I feel some kind of satisfaction that I’m able to throw those exact words in his face. That’s exactly what he said to me the day he broke up with me.
“Cam—”
“No, you’re not allowed to say anything. You lost that right, remember?” I cut him off, shaking my head. “But tell you what, Killion. We’ll create a schedule to use the balcony. When you’re out here, I’ll stay inside. When I’m out here, you stay inside. That’s as friendly as this can get.”
“But—”
“Have a good night, Killion Crawford,” I say, my tone tight, as polite as I can manage without screaming at him. Because that’s who I am now. Fucking polite.
“See you around, baby, sweet dreams,” he says, his voice softer than I expected, almost resigned. Though I’m sure he’s trying to bait me with the ‘baby’ and ‘sweet dreams’ but I don’t turn around.
I retreat to my side of the balcony, my heart racing as I shut the door behind me. The glass is cool against my back as I lean against it, clutching my wine.
The distance I created all those years ago—the thousands of miles, the years spent avoiding his name, his face—has collapsed in an instant. And I don’t know how to rebuild it. How to keep this polite. How to not scream at him for the way he left, for everything he didn’t say, for all the ways he broke me.
He deserves the rage of that eighteen-year-old girl who didn’t know better, who trusted him with her heart only to have it smashed to pieces. But instead, here I am, playing nice. Playing polite.
God, I hate this city. No. It’s not the city, but him.
I fucking hate Killion Crawford, and there’s no way around it.
Now, to live next door to the enemy for a year—I’ll make it less. There’s no way I can stick around for longer and not burn his place down to the ground—because I know him. He’ll be stubborn about creating a friendship and will piss me off so much that I’ll have to teach him a lesson.
Chapter Thirteen
Killion
How to Read the Defense and Still Fail
The apartment falls silent again, but my thoughts are louder than a stadium crowd. Camille on the terrace made everything real. Too real.
She’s really here. Here. After all these years.
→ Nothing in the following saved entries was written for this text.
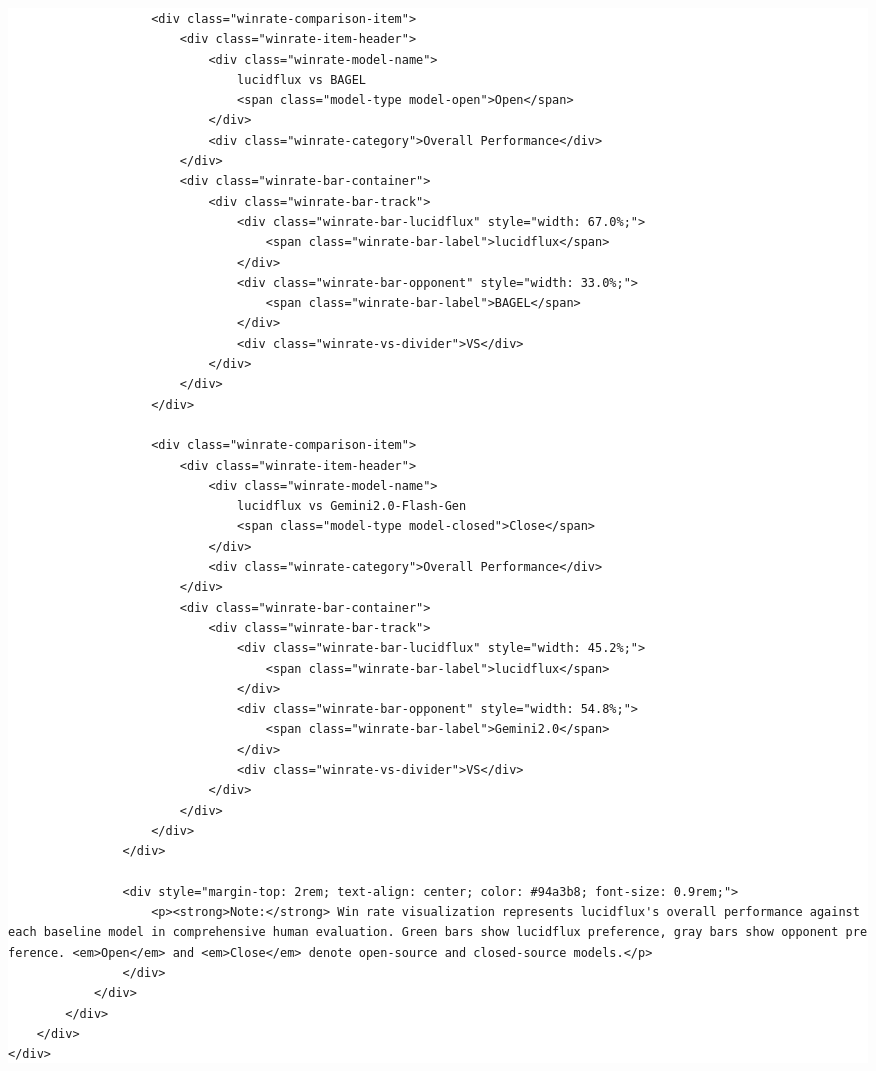                         <div class="winrate-comparison-item">
                            <div class="winrate-item-header">
                                <div class="winrate-model-name">
                                    lucidflux vs BAGEL 
                                    <span class="model-type model-open">Open</span>
                                </div>
                                <div class="winrate-category">Overall Performance</div>
                            </div>
                            <div class="winrate-bar-container">
                                <div class="winrate-bar-track">
                                    <div class="winrate-bar-lucidflux" style="width: 67.0%;">
                                        <span class="winrate-bar-label">lucidflux</span>
                                    </div>
                                    <div class="winrate-bar-opponent" style="width: 33.0%;">
                                        <span class="winrate-bar-label">BAGEL</span>
                                    </div>
                                    <div class="winrate-vs-divider">VS</div>
                                </div>
                            </div>
                        </div>

                        <div class="winrate-comparison-item">
                            <div class="winrate-item-header">
                                <div class="winrate-model-name">
                                    lucidflux vs Gemini2.0-Flash-Gen 
                                    <span class="model-type model-closed">Close</span>
                                </div>
                                <div class="winrate-category">Overall Performance</div>
                            </div>
                            <div class="winrate-bar-container">
                                <div class="winrate-bar-track">
                                    <div class="winrate-bar-lucidflux" style="width: 45.2%;">
                                        <span class="winrate-bar-label">lucidflux</span>
                                    </div>
                                    <div class="winrate-bar-opponent" style="width: 54.8%;">
                                        <span class="winrate-bar-label">Gemini2.0</span>
                                    </div>
                                    <div class="winrate-vs-divider">VS</div>
                                </div>
                            </div>
                        </div>
                    </div>
                    
                    <div style="margin-top: 2rem; text-align: center; color: #94a3b8; font-size: 0.9rem;">
                        <p><strong>Note:</strong> Win rate visualization represents lucidflux's overall performance against each baseline model in comprehensive human evaluation. Green bars show lucidflux preference, gray bars show opponent preference. <em>Open</em> and <em>Close</em> denote open-source and closed-source models.</p>
                    </div>
                </div>
            </div>
        </div>
    </div>
</div>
I glance toward the balcony, half-expecting to see her leaning against the railing again, but she’s gone. Just the thought of her being next door makes my chest feel tight, and I can’t decide if it’s excitement, dread, or a fucked-up combination of both.
Can I keep being this polite? Pretending that her telling me to fuck myself—twice in one day—didn’t get under my skin? Because, spoiler: it did.
Part of me wants to remind her. Of what, though? That we had something real once? That I wasn’t always an asshole? But then again, what right do I have? I lost any claim to her the moment I walked away.